Dass Sie jetzt auf die Trainer-Entlassung von Julian Nagelsmann beim FC Bayern abzielen und im Kommentarbereich von FOCUS Online schräge Vergleiche ziehen, finden wir ehrlich gesagt: Amüsant. Sie haben geschrieben: “Vom Club-Boss noch gelobt und dann Tage später der Rauswurf. Gibt es in der Seitenstraße auch innere Kräfte?”

Lieber Herr Sitzberger, die Bayern spielen wirtschaftlich und sportlich in einer ganz anderen Liga - der TSV 1860 ist dagegen eine einzige Großbaustelle, wohlgemerkt in der Dritten Liga. Wieder hat 1860 den Aufstieg in die Zweite Liga verpasst. Bayern ist noch in allen Wettbewerben vertreten, kickte zuletzt eindrucksvoll Paris St. Germain aus der Champions League. Nicht wir, sondern allein der FC Bayern muss mit seinem kostspieligen 50-Millionen-Euro-Missverständnis mit Nagelsmann klarkommen.

Und nein, diese beide Trainer-Entlassungen kann man nicht ansatzweise miteinander vergleichen, außer, dass beide Entscheidungen nicht unbedingt nachzuvollziehen sind. 1. Der FC Bayern hat mit Thomas Tuchel bereits einen Nachfolger - merken Sie was? 2. Der Rekordmeister kann den neuen Trainer auch bezahlen - auch das will gekonnt sein! 3. Man ist sich in den Gremien geschlossen einig über den Rauswurf - auch diese Konstellation gibt es in dieser mittlerweile verrückten Fußball-Welt.
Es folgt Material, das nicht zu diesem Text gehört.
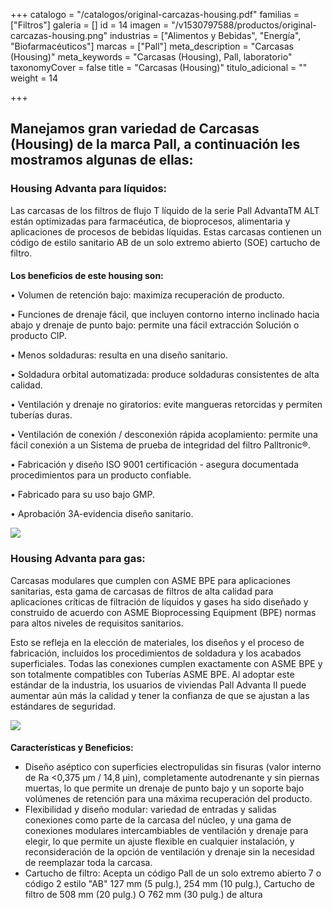 +++
catalogo = "/catalogos/original-carcazas-housing.pdf"
familias = ["Filtros"]
galeria = []
id = 14
imagen = "/v1530797588/productos/original-carcazas-housing.png"
industrias = ["Alimentos y Bebidas", "Energía", "Biofarmacéuticos"]
marcas = ["Pall"]
meta_description = "Carcasas (Housing)"
meta_keywords = "Carcasas (Housing), Pall, laboratorio"
taxonomyCover = false
title = "Carcasas (Housing)"
titulo_adicional = ""
weight = 14

+++
## Manejamos gran variedad de Carcasas (Housing) de la marca Pall, a continuación les mostramos algunas de ellas:

### **Housing Advanta para líquidos:**

Las carcasas de los filtros de flujo T líquido de la serie Pall AdvantaTM ALT están optimizadas para farmacéutica, de bioprocesos, alimentaria y aplicaciones de procesos de bebidas líquidas. Estas carcasas contienen un código de estilo sanitario AB de un solo extremo abierto (SOE) cartucho de filtro.

####   
**Los beneficios de este housing son:** 

• Volumen de retención bajo: maximiza recuperación de producto. 

• Funciones de drenaje fácil, que incluyen contorno interno inclinado hacia abajo y drenaje de punto bajo: permite una fácil extracción Solución o producto CIP. 

• Menos soldaduras: resulta en una diseño sanitario. 

• Soldadura orbital automatizada: produce soldaduras consistentes de alta calidad. 

• Ventilación y drenaje no giratorios: evite mangueras retorcidas y permiten tuberías duras. 

• Ventilación de conexión / desconexión rápida acoplamiento: permite una fácil conexión a un Sistema de prueba de integridad del filtro Palltronic®. 

• Fabricación y diseño ISO 9001 certificación - asegura documentada procedimientos para un producto confiable. 

• Fabricado para su uso bajo GMP. 

• Aprobación 3A-evidencia diseño sanitario.

![](https://res.cloudinary.com/novatec/v1598454612/descarga_1_-gigapixel-scale-4_00x_c82mbh.jpg)

### **Housing Advanta para gas:**

Carcasas modulares que cumplen con ASME BPE para aplicaciones sanitarias, esta gama de carcasas de filtros de alta calidad para aplicaciones críticas de filtración de líquidos y gases ha sido diseñado y construido de acuerdo con ASME Bioprocessing Equipment (BPE) normas para altos niveles de requisitos sanitarios. 

Esto se refleja en la elección de materiales, los diseños y el proceso de fabricación, incluidos los procedimientos de soldadura y los acabados superficiales. Todas las conexiones cumplen exactamente con ASME BPE y son totalmente compatibles con Tuberías ASME BPE. Al adoptar este estándar de la industria, los usuarios de viviendas Pall Advanta II puede aumentar aún más la calidad y tener la confianza de que se ajustan a las estándares de seguridad.

![](https://res.cloudinary.com/novatec/v1598454995/housing_todos_rsao2m.png)

####   
**Características y Beneficios:**

* Diseño aséptico con superficies electropulidas sin fisuras (valor interno de Ra <0,375 μm / 14,8 μin), completamente autodrenante y sin piernas muertas, lo que permite un drenaje de punto bajo y un soporte bajo volúmenes de retención para una máxima recuperación del producto.
* Flexibilidad y diseño modular: variedad de entradas y salidas conexiones como parte de la carcasa del núcleo, y una gama de conexiones modulares intercambiables de ventilación y drenaje para elegir, lo que permite un ajuste flexible en cualquier instalación, y reconsideración de la opción de ventilación y drenaje sin la necesidad de reemplazar toda la carcasa.
* Cartucho de filtro: Acepta un código Pall de un solo extremo abierto 7 o código 2 estilo "AB" 127 mm (5 pulg.), 254 mm (10 pulg.), Cartucho de filtro de 508 mm (20 pulg.) O 762 mm (30 pulg.) de altura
Wenn Sie das anders sehen, können Sie an dieser Stelle des Textes jetzt aussteigen. Ah, Sie lesen weiter? Schön!

Dann klären wir Sie nochmal in aller Kürze auf: 1860 brauchte peinliche 26 (!) Tage für die Neubesetzung des Trainer-Chefsessels (genau in dieser Zeit warf man selbstverschuldet den Aufstieg weg - 2 von 12 möglichen Punkten!) - und das Sport-Budget war nahezu aufgebraucht und genau deswegen konnte man sich seinen Wunschtrainer Achim Beierlorzer nicht leisten. Obwohl Wunschtrainer - im Aufsichtsrat war man sich genau über diesen Punkt nicht einig. Und es ist auch zu hören bzw. zu lesen, dass die Geschäftsführung im Zuge der Trainer-Nachbesetzung vom 1860-Präsidium abgemahnt worden sein soll.

Und sollten Ihre Worte eine Anspielung auf Michael Köllners Worte sein, der in seiner Zeit “interne Strömungen” anprangerte, kann man nur hoffen, dass der Oberpfälzer demnächst nur einen Bruchteil des Erlebten öffentlich macht. Wetten, dass dann einige bei 1860 ins Schwitzen geraten?

Herr Sitzberger, es gibt gute Gründe, warum sich immer weniger Ehemalige mit dem aktuellen 1860 identifizieren können. Mein alter Freund, Petar Radenkovic, der nach Ihren eigenen Worten Ihr Idol sein soll, will schon seit Jahren nichts mehr mit den Löwen zu tun haben. Kein Held früherer Tage findet den aktuellen Weg gut. Geht Ihnen ein Licht auf? Oder Jimmy Hartwig, Aufstiegsheld von 1977 und später dreimal Meister mit dem HSV sowie Europapokalsieger, hatte es zuletzt beim BR richtig zusammengefasst: “Mir tut in der Seele weh, was mit diesem Verein passiert.”

Es ist sehr schade, dass Sie Ihren Enkeln niemals erzählen können, wie es war, mit 1860 erfolgreich zu sein und Bundesliga spielen zu dürfen - und nein: Ich bin kein Bayern-Fan!

Herzlichst, Ihr Oliver Griss

Oliver Griss (51) berichtet seit 34 Jahren über den TSV 1860. Er erlebte den Durchmarsch von der Bayernliga in die Champions League-Qualifikation und zurück.